Losing my soul, one 9-5 day at a time.
I'm in the world I never wanted to be in: chained to the 9-5.
I commute along with the rest of the city at 8:30am. I navigate up to the 6th floor of the already packed parking garage in the middle of downtown. I nod Hello to the security man and dread riding up the elevator with a stranger.
I usually eat lunch at my desk, alone, but when I do eat lunch with everyone else, they're talking about buying new homes, refinancing the homes they already have, fixing up their home, buying a new car, buying more stuff, what they're going to do with their one week of vacation for the year, etc. Every day I think - I have nothing in common with these people.
6:00 rolls around and I'm out of my office, down the elevator, nod Goodbye to the doorman, cross the street, go up 6 flights to retrieve my car, drive out of the parking garage, get stuck in traffic with everyone else on the way home.

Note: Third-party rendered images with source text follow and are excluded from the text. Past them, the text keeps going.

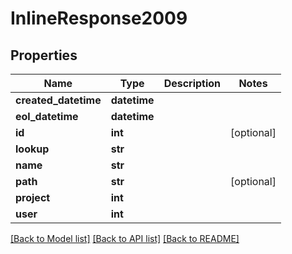 # InlineResponse2009

## Properties
Name | Type | Description | Notes
------------ | ------------- | ------------- | -------------
**created_datetime** | **datetime** |  | 
**eol_datetime** | **datetime** |  | 
**id** | **int** |  | [optional] 
**lookup** | **str** |  | 
**name** | **str** |  | 
**path** | **str** |  | [optional] 
**project** | **int** |  | 
**user** | **int** |  | 

[[Back to Model list]](../README.md#documentation-for-models) [[Back to API list]](../README.md#documentation-for-api-endpoints) [[Back to README]](../README.md)


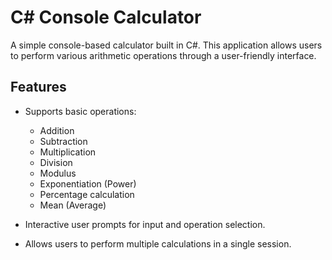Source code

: # C# Console Calculator

A simple console-based calculator built in C#. This application allows users to perform various arithmetic operations through a user-friendly interface.

## Features

- Supports basic operations:
  - Addition
  - Subtraction
  - Multiplication
  - Division
  - Modulus
  - Exponentiation (Power)
  - Percentage calculation
  - Mean (Average)

- Interactive user prompts for input and operation selection.
- Allows users to perform multiple calculations in a single session.
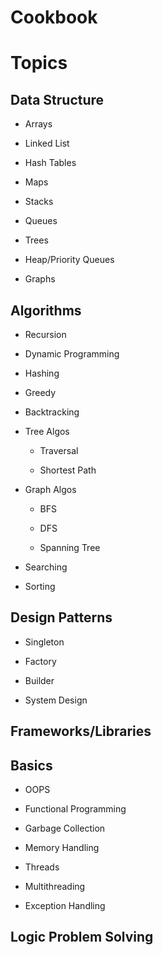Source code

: # Cookbook

# Topics

## Data Structure

- Arrays

- Linked List

- Hash Tables

- Maps

- Stacks

- Queues

- Trees

- Heap/Priority Queues

- Graphs

## Algorithms

- Recursion

- Dynamic Programming

- Hashing

- Greedy

- Backtracking

- Tree Algos

    - Traversal

    - Shortest Path

- Graph Algos

    - BFS

    - DFS

    - Spanning Tree

- Searching

- Sorting

## Design Patterns

- Singleton

- Factory

- Builder

- System Design

## Frameworks/Libraries

## Basics

- OOPS

- Functional Programming

- Garbage Collection

- Memory Handling

- Threads

- Multithreading

- Exception Handling

## Logic Problem Solving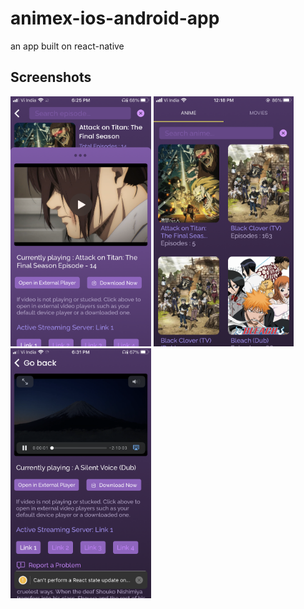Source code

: # animex-ios-android-app

an app built on react-native

## Screenshots

<p float="left">
    <img src="https://github.com/chandan-02/animex-ios-android-app/blob/main/screenshots/1.PNG" height="400" />
    <img src="https://github.com/chandan-02/animex-ios-android-app/blob/main/screenshots/2.PNG" height="400" />
    <img src="https://github.com/chandan-02/animex-ios-android-app/blob/main/screenshots/3.PNG" height="400" />
</p>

Why do I do it? The paycheck. Yes, after enjoying every minute of an unpredictable career running around on sets for television/film, I've stooped to the very boring realm of post production. It's technically still part of the same career, but it's sucking the soul out of me. I wasn't made for this, ever. I need adventures and new experiences all the time - not just in travel, but in work. Every morning I ask myself - Why am I doing this??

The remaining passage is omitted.